Coinbase Believes Blockchain Innovation is Growing
The blockchain industry has walked a long route in a particularly short period. For example, the bitcoin blockchain – which was first introduced in a whitepaper on Halloween of 2008 – didn’t see mining action until early 2009, meaning it’s only been around for 14 years. Still, blockchain remains an intriguing new point for financial companies to at least look at.
At the same time, it appears much of the blockchain traction we’ve grown so privy to has occurred just in the past few weeks, with large financial firms like BlackRock announcing new plans for bitcoin-based exchange-traded funds (EFTs) and related projects. Most of the time, traditional finance and crypto don’t always mix, and if they do, it’s simply because a crypto company needs a bank account or similar tool.
This time around, however, it appears one of the biggest financial firms in BlackRock is looking to create a revolutionary new crypto-based product that everyone in the industry has been anticipating for several years. Many companies, from Van Eck to Bitwise, have tried to submit bitcoin-based ETF applications to the Securities and Exchange Commission (SEC) as a means of opening trading doors for customers, and none have been successful thus far.
There are many, however, that believe BlackRock’s case will be different. The company has garnered more than 500 application approvals from the SEC in the past, and it only has one rejection to its name. Also, the firm has named Coinbase as its custody provider when the exchange is presently engaged in a lawsuit with the financial agency.
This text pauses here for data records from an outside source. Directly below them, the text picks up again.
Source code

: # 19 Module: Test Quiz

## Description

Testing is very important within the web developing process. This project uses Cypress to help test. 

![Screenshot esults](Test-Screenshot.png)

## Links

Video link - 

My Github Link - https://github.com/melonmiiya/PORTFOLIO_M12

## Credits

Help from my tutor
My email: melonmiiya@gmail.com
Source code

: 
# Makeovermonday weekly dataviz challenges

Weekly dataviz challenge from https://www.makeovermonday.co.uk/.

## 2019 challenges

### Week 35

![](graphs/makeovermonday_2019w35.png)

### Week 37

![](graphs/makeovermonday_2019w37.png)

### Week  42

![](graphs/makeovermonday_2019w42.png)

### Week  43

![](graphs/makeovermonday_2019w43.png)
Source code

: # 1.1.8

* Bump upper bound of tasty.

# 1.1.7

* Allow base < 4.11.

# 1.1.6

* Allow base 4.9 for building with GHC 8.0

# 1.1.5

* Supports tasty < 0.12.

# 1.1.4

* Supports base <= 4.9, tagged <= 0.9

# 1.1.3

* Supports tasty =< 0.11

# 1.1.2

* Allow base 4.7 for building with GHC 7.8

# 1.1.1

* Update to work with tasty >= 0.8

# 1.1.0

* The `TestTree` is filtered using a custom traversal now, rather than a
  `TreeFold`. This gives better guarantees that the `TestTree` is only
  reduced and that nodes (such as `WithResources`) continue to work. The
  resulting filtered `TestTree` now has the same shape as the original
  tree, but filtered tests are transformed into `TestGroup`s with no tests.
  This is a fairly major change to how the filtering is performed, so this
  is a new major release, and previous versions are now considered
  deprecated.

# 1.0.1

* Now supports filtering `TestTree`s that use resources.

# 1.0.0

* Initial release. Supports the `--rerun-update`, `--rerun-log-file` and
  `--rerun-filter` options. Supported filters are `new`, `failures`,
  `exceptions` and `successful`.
It’s accusing the exchange of operating as an unlicensed broker-dealer.
Regarding its recent report findings, Coinbase said:
These companies are innovating and investing in these technologies because they know that the century-old global financial system needs updating, that blockchain can be a foundational solution, and that not keeping pace will mean losing ground in this global economy to competitors around the world, among other possible reasons.
The U.S. Needs to Stop Its Present Action
The document also said that the U.S.’s current streak of regulation enforcement has been very damaging to the crypto industry and is ultimately preventing innovation from happening. It said if America continues this route, things are not going to go well for it financially or economically. The report states:
The U.S. is at risk of losing out on one million web3 developer jobs and three million related non-technical jobs to other countries between now and 2030 if it continues on its current path of regulation by enforcement.
Among the firms exploring blockchain are Bank of America, Nike, and PayPal.